Supplied entries —
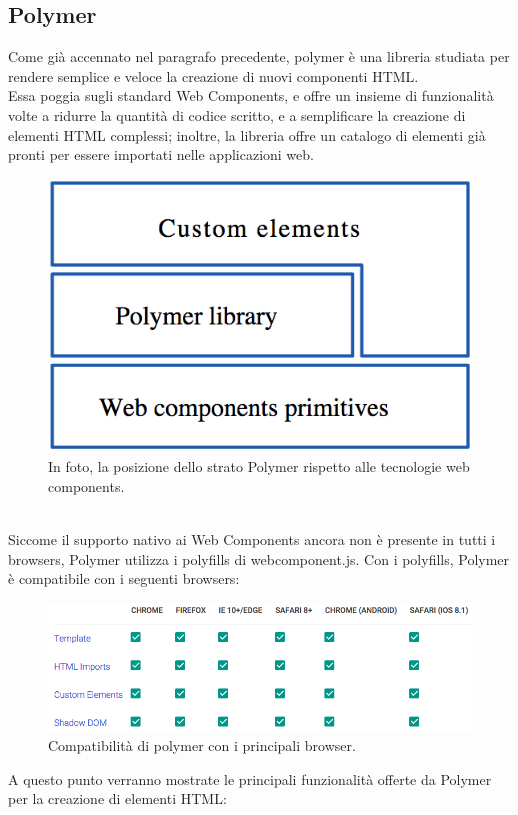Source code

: \subsection{Polymer}
\label{sec:chapter_tecnologie_abilitanti_polymer}
Come già accennato nel paragrafo precedente, polymer è una libreria studiata per rendere semplice e veloce la creazione di nuovi componenti HTML. 
\\
Essa poggia sugli standard Web Components, e offre un insieme di funzionalità volte a ridurre la quantità di codice scritto, e a semplificare la creazione di elementi HTML complessi; inoltre, la libreria offre un catalogo di elementi già pronti per essere importati nelle applicazioni web.
\\
\begin{figure}[htb]
 \centering
 \includegraphics[width=0.4\linewidth]{images/chapter_tecnologie_abilitanti/tecnologie_abilitanti_polymer_stack.png}\hfill
 \caption[Strato Polymer]{In foto, la posizione dello strato Polymer rispetto alle tecnologie web components.}
 \label{fig:tecnologie_abilitanti_polymer_stack}
\end{figure}
\\
Siccome il supporto nativo ai Web Components ancora non è presente in tutti i browsers, Polymer utilizza i polyfills di webcomponent.js. Con i polyfills, Polymer è compatibile con i seguenti browsers:
\\
\begin{figure}[htb]
 \centering
 \includegraphics[width=0.8\linewidth]{images/chapter_tecnologie_abilitanti/tecnologie_abilitanti_poly_comp.png}\hfill
 \caption[Polymer e browser compatibili]{Compatibilità di polymer con i principali browser.}
 \label{fig:tecnologie_abilitanti_poly_comp}
\end{figure}
A questo punto verranno mostrate le principali funzionalità offerte da Polymer per la creazione di elementi HTML:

What the task asks — In your answer, give every line of the listing above exactly, and do not include the images.

Written response —
Source code

: \subsection{Polymer}
\label{sec:chapter_tecnologie_abilitanti_polymer}
Come già accennato nel paragrafo precedente, polymer è una libreria studiata per rendere semplice e veloce la creazione di nuovi componenti HTML. 
\\
Essa poggia sugli standard Web Components, e offre un insieme di funzionalità volte a ridurre la quantità di codice scritto, e a semplificare la creazione di elementi HTML complessi; inoltre, la libreria offre un catalogo di elementi già pronti per essere importati nelle applicazioni web.
\\
\begin{figure}[htb]
 \centering
 \includegraphics[width=0.4\linewidth]{images/chapter_tecnologie_abilitanti/tecnologie_abilitanti_polymer_stack.png}\hfill
 \caption[Strato Polymer]{In foto, la posizione dello strato Polymer rispetto alle tecnologie web components.}
 \label{fig:tecnologie_abilitanti_polymer_stack}
\end{figure}
\\
Siccome il supporto nativo ai Web Components ancora non è presente in tutti i browsers, Polymer utilizza i polyfills di webcomponent.js. Con i polyfills, Polymer è compatibile con i seguenti browsers:
\\
\begin{figure}[htb]
 \centering
 \includegraphics[width=0.8\linewidth]{images/chapter_tecnologie_abilitanti/tecnologie_abilitanti_poly_comp.png}\hfill
 \caption[Polymer e browser compatibili]{Compatibilità di polymer con i principali browser.}
 \label{fig:tecnologie_abilitanti_poly_comp}
\end{figure}
A questo punto verranno mostrate le principali funzionalità offerte da Polymer per la creazione di elementi HTML:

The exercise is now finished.